▶ Your goal
Only one stretch of the records below should be repeated. It starts with the line containing "## 🎯 **Context System (Enhanced)**" and goes on through the line containing "### **Enhanced Context System Architecture**", exactly as written.

- Opening Delimiter -

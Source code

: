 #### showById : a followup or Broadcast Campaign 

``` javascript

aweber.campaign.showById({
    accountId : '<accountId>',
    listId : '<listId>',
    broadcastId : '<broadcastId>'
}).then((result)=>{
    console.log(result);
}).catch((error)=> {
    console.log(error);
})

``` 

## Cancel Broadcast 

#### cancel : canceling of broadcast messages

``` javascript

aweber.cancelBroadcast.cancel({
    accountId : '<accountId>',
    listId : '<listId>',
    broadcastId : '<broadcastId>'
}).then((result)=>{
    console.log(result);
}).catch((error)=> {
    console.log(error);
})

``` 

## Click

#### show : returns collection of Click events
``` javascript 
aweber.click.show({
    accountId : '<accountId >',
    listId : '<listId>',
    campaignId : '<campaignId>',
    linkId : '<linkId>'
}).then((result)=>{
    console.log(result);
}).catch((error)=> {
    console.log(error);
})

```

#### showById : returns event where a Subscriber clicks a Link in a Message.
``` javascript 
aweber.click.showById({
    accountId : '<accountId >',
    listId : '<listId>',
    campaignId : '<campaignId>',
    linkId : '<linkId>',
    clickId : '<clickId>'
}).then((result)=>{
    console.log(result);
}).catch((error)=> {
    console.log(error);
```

- Closing Delimiter -
- Opening Delimiter -

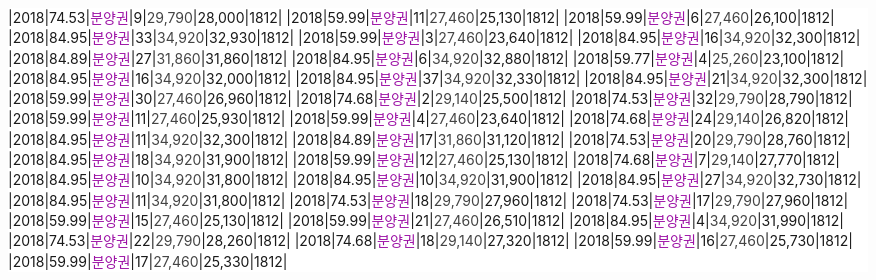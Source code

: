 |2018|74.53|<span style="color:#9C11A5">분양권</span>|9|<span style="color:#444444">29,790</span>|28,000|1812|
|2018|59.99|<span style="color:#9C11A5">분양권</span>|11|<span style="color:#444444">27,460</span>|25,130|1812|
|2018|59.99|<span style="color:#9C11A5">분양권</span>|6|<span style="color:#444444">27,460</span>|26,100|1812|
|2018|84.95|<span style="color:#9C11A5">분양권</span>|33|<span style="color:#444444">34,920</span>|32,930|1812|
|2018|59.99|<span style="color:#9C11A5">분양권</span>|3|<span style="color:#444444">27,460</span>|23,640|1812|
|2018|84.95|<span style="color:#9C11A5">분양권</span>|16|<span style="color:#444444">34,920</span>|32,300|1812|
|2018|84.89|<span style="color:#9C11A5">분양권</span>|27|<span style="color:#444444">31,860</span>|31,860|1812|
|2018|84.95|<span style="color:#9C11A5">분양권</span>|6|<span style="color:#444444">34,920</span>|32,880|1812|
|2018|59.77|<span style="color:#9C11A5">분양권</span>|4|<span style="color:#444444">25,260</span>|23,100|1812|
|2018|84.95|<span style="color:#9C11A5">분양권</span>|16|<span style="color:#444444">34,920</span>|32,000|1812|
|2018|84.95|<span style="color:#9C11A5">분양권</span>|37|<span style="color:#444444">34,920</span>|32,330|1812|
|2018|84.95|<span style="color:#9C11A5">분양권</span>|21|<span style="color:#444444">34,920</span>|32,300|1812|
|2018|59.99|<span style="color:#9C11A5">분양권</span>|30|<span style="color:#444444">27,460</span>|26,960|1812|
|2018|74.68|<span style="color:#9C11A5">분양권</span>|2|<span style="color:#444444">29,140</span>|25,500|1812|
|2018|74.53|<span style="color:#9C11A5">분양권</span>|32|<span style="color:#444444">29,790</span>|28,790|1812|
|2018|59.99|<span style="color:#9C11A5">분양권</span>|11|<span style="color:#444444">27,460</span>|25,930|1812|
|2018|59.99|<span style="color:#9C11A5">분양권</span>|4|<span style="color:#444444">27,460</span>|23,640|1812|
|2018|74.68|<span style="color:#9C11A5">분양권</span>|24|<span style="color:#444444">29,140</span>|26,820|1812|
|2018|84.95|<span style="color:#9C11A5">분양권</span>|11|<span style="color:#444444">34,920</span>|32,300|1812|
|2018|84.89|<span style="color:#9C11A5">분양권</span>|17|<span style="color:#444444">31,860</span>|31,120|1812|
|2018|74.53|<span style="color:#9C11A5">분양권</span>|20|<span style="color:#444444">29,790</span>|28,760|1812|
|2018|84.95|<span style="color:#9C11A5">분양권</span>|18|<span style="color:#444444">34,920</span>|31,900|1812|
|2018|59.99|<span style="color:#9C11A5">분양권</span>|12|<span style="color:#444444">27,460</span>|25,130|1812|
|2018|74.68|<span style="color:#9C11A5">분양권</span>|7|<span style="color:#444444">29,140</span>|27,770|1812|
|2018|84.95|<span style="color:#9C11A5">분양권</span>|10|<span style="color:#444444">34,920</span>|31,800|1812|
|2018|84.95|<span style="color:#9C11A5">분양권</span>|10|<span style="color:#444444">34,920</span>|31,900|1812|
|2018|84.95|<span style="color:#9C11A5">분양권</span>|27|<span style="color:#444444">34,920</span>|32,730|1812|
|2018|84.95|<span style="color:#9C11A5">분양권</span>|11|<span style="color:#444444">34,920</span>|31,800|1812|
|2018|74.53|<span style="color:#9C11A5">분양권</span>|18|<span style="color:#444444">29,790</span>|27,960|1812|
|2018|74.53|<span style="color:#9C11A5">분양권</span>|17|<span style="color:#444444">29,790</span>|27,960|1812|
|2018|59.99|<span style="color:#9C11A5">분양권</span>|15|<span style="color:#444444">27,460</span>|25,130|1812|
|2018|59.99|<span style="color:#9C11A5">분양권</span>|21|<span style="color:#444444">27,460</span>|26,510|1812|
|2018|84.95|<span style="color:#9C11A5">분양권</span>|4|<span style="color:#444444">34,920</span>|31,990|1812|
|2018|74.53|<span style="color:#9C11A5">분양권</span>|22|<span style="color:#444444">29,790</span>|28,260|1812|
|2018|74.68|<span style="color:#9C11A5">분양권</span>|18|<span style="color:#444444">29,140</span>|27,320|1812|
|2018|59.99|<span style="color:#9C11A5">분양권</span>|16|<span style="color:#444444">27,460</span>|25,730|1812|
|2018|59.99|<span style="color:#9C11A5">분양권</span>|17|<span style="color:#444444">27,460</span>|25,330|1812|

- Closing Delimiter -
- Opening Delimiter -

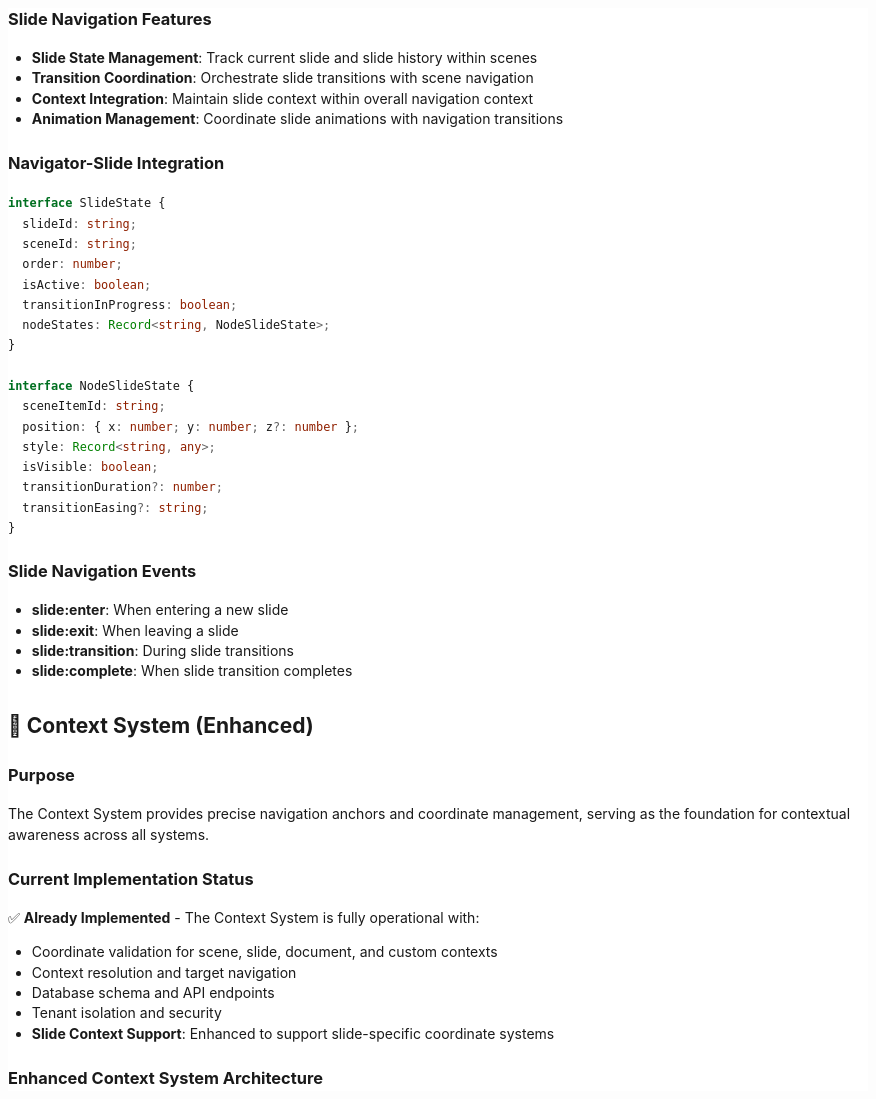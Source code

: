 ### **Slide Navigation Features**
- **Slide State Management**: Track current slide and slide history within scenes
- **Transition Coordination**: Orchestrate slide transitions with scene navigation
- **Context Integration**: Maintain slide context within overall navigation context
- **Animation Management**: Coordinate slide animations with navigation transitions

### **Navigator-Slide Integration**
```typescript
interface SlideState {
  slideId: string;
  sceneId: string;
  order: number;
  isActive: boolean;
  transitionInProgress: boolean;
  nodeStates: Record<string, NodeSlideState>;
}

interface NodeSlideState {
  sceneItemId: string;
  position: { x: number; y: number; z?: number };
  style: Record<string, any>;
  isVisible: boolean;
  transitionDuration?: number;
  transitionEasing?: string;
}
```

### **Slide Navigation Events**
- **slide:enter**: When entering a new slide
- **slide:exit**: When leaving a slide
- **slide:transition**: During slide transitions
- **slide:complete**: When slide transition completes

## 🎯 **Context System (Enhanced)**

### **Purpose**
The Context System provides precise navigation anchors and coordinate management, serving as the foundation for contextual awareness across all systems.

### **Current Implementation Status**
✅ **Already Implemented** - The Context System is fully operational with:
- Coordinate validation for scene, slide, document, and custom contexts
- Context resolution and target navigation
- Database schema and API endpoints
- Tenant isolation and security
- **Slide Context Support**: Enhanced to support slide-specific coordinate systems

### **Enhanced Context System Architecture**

- Closing Delimiter -

▶ Answer section
## 🎯 **Context System (Enhanced)**

### **Purpose**
The Context System provides precise navigation anchors and coordinate management, serving as the foundation for contextual awareness across all systems.

### **Current Implementation Status**
✅ **Already Implemented** - The Context System is fully operational with:
- Coordinate validation for scene, slide, document, and custom contexts
- Context resolution and target navigation
- Database schema and API endpoints
- Tenant isolation and security
- **Slide Context Support**: Enhanced to support slide-specific coordinate systems

### **Enhanced Context System Architecture**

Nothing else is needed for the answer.